Curriculum Intent for Science
The teaching of science is inspired by the Rising Stars scheme of work and long term plan which matches the National Curriculum, however we adapt our curriculum as necessary. Topics have been carefully sequenced to build upon the knowledge and skills needed to be a scientist. Through KS1 and 2, science is taught in discrete lessons with every opportunity taken to develop scientific knowledge and skills. Every effort is taken to ensure children apply science to real life situations so that they can appreciate the relevance of science to their lives. Children are also given regular opportunities to revisit prior knowledge from previous year groups and within year groups to embed knowledge into the long term memory.
In EYFS, pupils will experience Science through the ‘Understanding the world’ strand. This involves guiding pupils to make sense of their physical world and their community through opportunities to explore, observe and find out about people, places, technology and the environment. Science is taught discreetly through adult intervention and pupils have the opportunity to apply it during continuous provision. Pupils are encouraged to explore, problem solve, observe, predict and make decisions. Adults know the pupils well and know how to move on their learning through questioning, prompts, suggestions and providing resources. Assessment in EYFS then takes place through continuous observation of the activities that pupils are completing linked to science. These observations are made against the EYFS framework, in particular the understanding the world strand. Evidence of these observations are kept in individual pupil’s learning journals, which include pictures of children completing activities and anything they have said or written down which demonstrates their learning and understanding.
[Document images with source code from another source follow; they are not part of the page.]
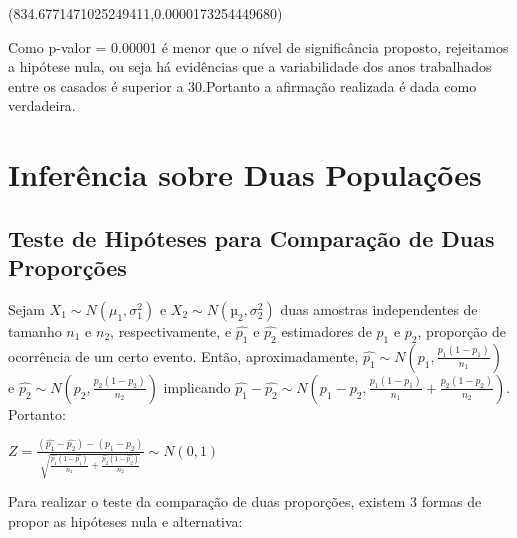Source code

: \documentclass[
  letterpaper,
  DIV=11,
  numbers=noendperiod]{scrreprt}
\begin{document}
\begin{tcolorbox}[enhanced jigsaw, breakable, leftrule=.75mm, left=2mm, opacityback=0, bottomrule=.15mm, toprule=.15mm, rightrule=.15mm, arc=.35mm, colback=white]

(834.6771471025249411,0.0000173254449680)

\end{tcolorbox}

Como p-valor = 0.00001 é menor que o nível de significância proposto,
rejeitamos a hipótese nula, ou seja há evidências que a variabilidade
dos anos trabalhados entre os casados é superior a 30.Portanto a
afirmação realizada é dada como verdadeira.


\hypertarget{inferuxeancia-sobre-duas-populauxe7uxf5es}{%
\chapter{Inferência sobre Duas
Populações}\label{inferuxeancia-sobre-duas-populauxe7uxf5es}}

\hypertarget{teste-de-hipuxf3teses-para-comparauxe7uxe3o-de-duas-proporuxe7uxf5es}{%
\section{Teste de Hipóteses para Comparação de Duas
Proporções}\label{teste-de-hipuxf3teses-para-comparauxe7uxe3o-de-duas-proporuxe7uxf5es}}

Sejam \({X_{1} \sim N(\mu_{1}, \sigma^2_{1})}\) e
\({X_{2} \sim N(µ_{2}, σ^2_{2})}\) duas amostras independentes de
tamanho \({n_{1}}\) e \({n_{2}}\), respectivamente, e
\({ \hat{p_{1}} }\) e \({ \hat{p_{2}} }\) estimadores de \({p_{1}}\) e
\({p_{2}}\), proporção de ocorrência de um certo evento. Então,
aproximadamente,
\({\hat{p_{1}} \sim N\left ( p_{1}, \frac{p_{1}(1 - p_{1})}{n_{1}} \right )}\)
e
\({\hat{p_{2}} \sim N\left ( p_{2}, \frac{p_{2}(1 - p_{2})}{n_{2}} \right )}\)
implicando
\({\hat{p_{1}} - \hat{p_{2}} \sim N\left ( p_{1} - p_{2}, \frac{p_{1}(1 - p_{1})}{n_{1}}+ \frac{p_{2}(1 - p_{2})}{n_{2}} \right )}\).
Portanto:

\(Z = \frac{(\hat{p_{1}} - \hat{p_{2}}) - (p_{1} - p_{2})}{\sqrt{\frac{\hat{p_{1}}(1 - \hat{p_{1}})}{n_{1}} + \frac{\hat{p_{2}}(1 - \hat{p_{2}})}{n_{2}}}} \sim N(0, 1)\)

Para realizar o teste da comparação de duas proporções, existem 3 formas
de propor as hipóteses nula e alternativa:
\end{document}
In Key Stage 1, the principal focus of science teaching is to enable pupils to experience and observe phenomena (a fact or situation that is observed to exist or happen), looking more closely at the natural and humanly-constructed world around them. They will be encouraged to be curious and ask questions about what they notice. They will develop their understanding of scientific ideas by using different types of scientific enquiry to answer their own questions, including observing changes over a period of time, noticing patterns, grouping and classifying things, carrying out simple comparative tests, and finding things out using secondary sources of information. Pupils will begin to use simple scientific language to talk about what they have found out and communicate their ideas to a range of audiences in a variety of ways. Most of the learning about science will be done through the use of first-hand practical experiences, but there will also be some use of appropriate secondary sources, such as books, photographs and videos (Taken and adapted from the National Curriculum 2014).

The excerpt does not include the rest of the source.